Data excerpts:
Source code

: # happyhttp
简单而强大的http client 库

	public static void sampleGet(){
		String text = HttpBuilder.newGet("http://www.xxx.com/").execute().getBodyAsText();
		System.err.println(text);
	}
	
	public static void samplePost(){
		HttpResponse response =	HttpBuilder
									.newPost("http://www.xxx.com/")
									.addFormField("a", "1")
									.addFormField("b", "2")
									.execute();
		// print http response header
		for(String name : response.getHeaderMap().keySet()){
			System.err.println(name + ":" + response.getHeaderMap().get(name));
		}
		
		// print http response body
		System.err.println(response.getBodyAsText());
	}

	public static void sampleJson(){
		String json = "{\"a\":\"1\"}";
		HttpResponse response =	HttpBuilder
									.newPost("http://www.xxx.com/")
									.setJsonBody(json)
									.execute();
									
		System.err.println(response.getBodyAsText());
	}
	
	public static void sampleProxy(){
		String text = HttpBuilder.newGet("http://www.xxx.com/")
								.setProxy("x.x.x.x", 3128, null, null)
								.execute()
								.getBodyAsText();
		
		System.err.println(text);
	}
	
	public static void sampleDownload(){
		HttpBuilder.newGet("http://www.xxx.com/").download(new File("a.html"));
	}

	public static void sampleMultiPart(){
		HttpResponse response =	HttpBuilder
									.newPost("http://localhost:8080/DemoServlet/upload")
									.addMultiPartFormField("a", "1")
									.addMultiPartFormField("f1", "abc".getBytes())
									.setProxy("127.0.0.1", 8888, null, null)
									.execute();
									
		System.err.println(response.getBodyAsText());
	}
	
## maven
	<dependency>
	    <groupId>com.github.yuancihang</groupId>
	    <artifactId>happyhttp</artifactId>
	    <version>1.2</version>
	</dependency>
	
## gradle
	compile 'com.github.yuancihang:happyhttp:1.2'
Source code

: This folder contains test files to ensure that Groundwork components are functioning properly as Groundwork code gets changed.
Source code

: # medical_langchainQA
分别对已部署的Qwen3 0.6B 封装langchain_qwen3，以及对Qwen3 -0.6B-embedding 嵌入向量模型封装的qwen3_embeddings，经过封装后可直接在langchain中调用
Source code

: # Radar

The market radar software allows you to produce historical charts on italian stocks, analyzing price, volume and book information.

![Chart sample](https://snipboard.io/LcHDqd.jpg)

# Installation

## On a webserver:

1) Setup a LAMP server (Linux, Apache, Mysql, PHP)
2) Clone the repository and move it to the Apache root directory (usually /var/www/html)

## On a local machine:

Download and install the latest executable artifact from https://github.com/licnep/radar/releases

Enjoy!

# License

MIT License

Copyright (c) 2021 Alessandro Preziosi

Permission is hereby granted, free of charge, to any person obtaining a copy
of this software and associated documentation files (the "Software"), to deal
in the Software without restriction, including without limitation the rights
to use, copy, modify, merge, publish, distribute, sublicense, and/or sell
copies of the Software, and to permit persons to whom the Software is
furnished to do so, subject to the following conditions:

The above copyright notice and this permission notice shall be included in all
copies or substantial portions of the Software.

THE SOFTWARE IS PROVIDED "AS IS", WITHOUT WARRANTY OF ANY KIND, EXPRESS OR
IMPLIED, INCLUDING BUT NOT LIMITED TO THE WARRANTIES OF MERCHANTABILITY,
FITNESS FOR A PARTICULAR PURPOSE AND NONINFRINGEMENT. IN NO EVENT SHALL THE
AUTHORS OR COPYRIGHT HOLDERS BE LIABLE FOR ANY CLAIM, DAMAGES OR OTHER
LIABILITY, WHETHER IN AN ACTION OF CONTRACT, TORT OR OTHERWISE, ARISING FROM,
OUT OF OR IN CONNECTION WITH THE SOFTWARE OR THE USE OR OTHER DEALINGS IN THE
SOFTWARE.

## Task prompt
Once you have read the records above, please copy them out exactly.

## Reply
Source code

: # happyhttp
简单而强大的http client 库

	public static void sampleGet(){
		String text = HttpBuilder.newGet("http://www.xxx.com/").execute().getBodyAsText();
		System.err.println(text);
	}
	
	public static void samplePost(){
		HttpResponse response =	HttpBuilder
									.newPost("http://www.xxx.com/")
									.addFormField("a", "1")
									.addFormField("b", "2")
									.execute();
		// print http response header
		for(String name : response.getHeaderMap().keySet()){
			System.err.println(name + ":" + response.getHeaderMap().get(name));
		}
		
		// print http response body
		System.err.println(response.getBodyAsText());
	}

	public static void sampleJson(){
		String json = "{\"a\":\"1\"}";
		HttpResponse response =	HttpBuilder
									.newPost("http://www.xxx.com/")
									.setJsonBody(json)
									.execute();
									
		System.err.println(response.getBodyAsText());
	}
	
	public static void sampleProxy(){
		String text = HttpBuilder.newGet("http://www.xxx.com/")
								.setProxy("x.x.x.x", 3128, null, null)
								.execute()
								.getBodyAsText();
		
		System.err.println(text);
	}
	
	public static void sampleDownload(){
		HttpBuilder.newGet("http://www.xxx.com/").download(new File("a.html"));
	}

	public static void sampleMultiPart(){
		HttpResponse response =	HttpBuilder
									.newPost("http://localhost:8080/DemoServlet/upload")
									.addMultiPartFormField("a", "1")
									.addMultiPartFormField("f1", "abc".getBytes())
									.setProxy("127.0.0.1", 8888, null, null)
									.execute();
									
		System.err.println(response.getBodyAsText());
	}
	
## maven
	<dependency>
	    <groupId>com.github.yuancihang</groupId>
	    <artifactId>happyhttp</artifactId>
	    <version>1.2</version>
	</dependency>
	
## gradle
	compile 'com.github.yuancihang:happyhttp:1.2'
Source code

: This folder contains test files to ensure that Groundwork components are functioning properly as Groundwork code gets changed.
Source code

: # medical_langchainQA
分别对已部署的Qwen3 0.6B 封装langchain_qwen3，以及对Qwen3 -0.6B-embedding 嵌入向量模型封装的qwen3_embeddings，经过封装后可直接在langchain中调用
Source code

: # Radar

The market radar software allows you to produce historical charts on italian stocks, analyzing price, volume and book information.

![Chart sample](https://snipboard.io/LcHDqd.jpg)

# Installation

## On a webserver:

1) Setup a LAMP server (Linux, Apache, Mysql, PHP)
2) Clone the repository and move it to the Apache root directory (usually /var/www/html)

## On a local machine:

Download and install the latest executable artifact from https://github.com/licnep/radar/releases

Enjoy!

# License

MIT License

Copyright (c) 2021 Alessandro Preziosi

Permission is hereby granted, free of charge, to any person obtaining a copy
of this software and associated documentation files (the "Software"), to deal
in the Software without restriction, including without limitation the rights
to use, copy, modify, merge, publish, distribute, sublicense, and/or sell
copies of the Software, and to permit persons to whom the Software is
furnished to do so, subject to the following conditions:

The above copyright notice and this permission notice shall be included in all
copies or substantial portions of the Software.

THE SOFTWARE IS PROVIDED "AS IS", WITHOUT WARRANTY OF ANY KIND, EXPRESS OR
IMPLIED, INCLUDING BUT NOT LIMITED TO THE WARRANTIES OF MERCHANTABILITY,
FITNESS FOR A PARTICULAR PURPOSE AND NONINFRINGEMENT. IN NO EVENT SHALL THE
AUTHORS OR COPYRIGHT HOLDERS BE LIABLE FOR ANY CLAIM, DAMAGES OR OTHER
LIABILITY, WHETHER IN AN ACTION OF CONTRACT, TORT OR OTHERWISE, ARISING FROM,
OUT OF OR IN CONNECTION WITH THE SOFTWARE OR THE USE OR OTHER DEALINGS IN THE
SOFTWARE.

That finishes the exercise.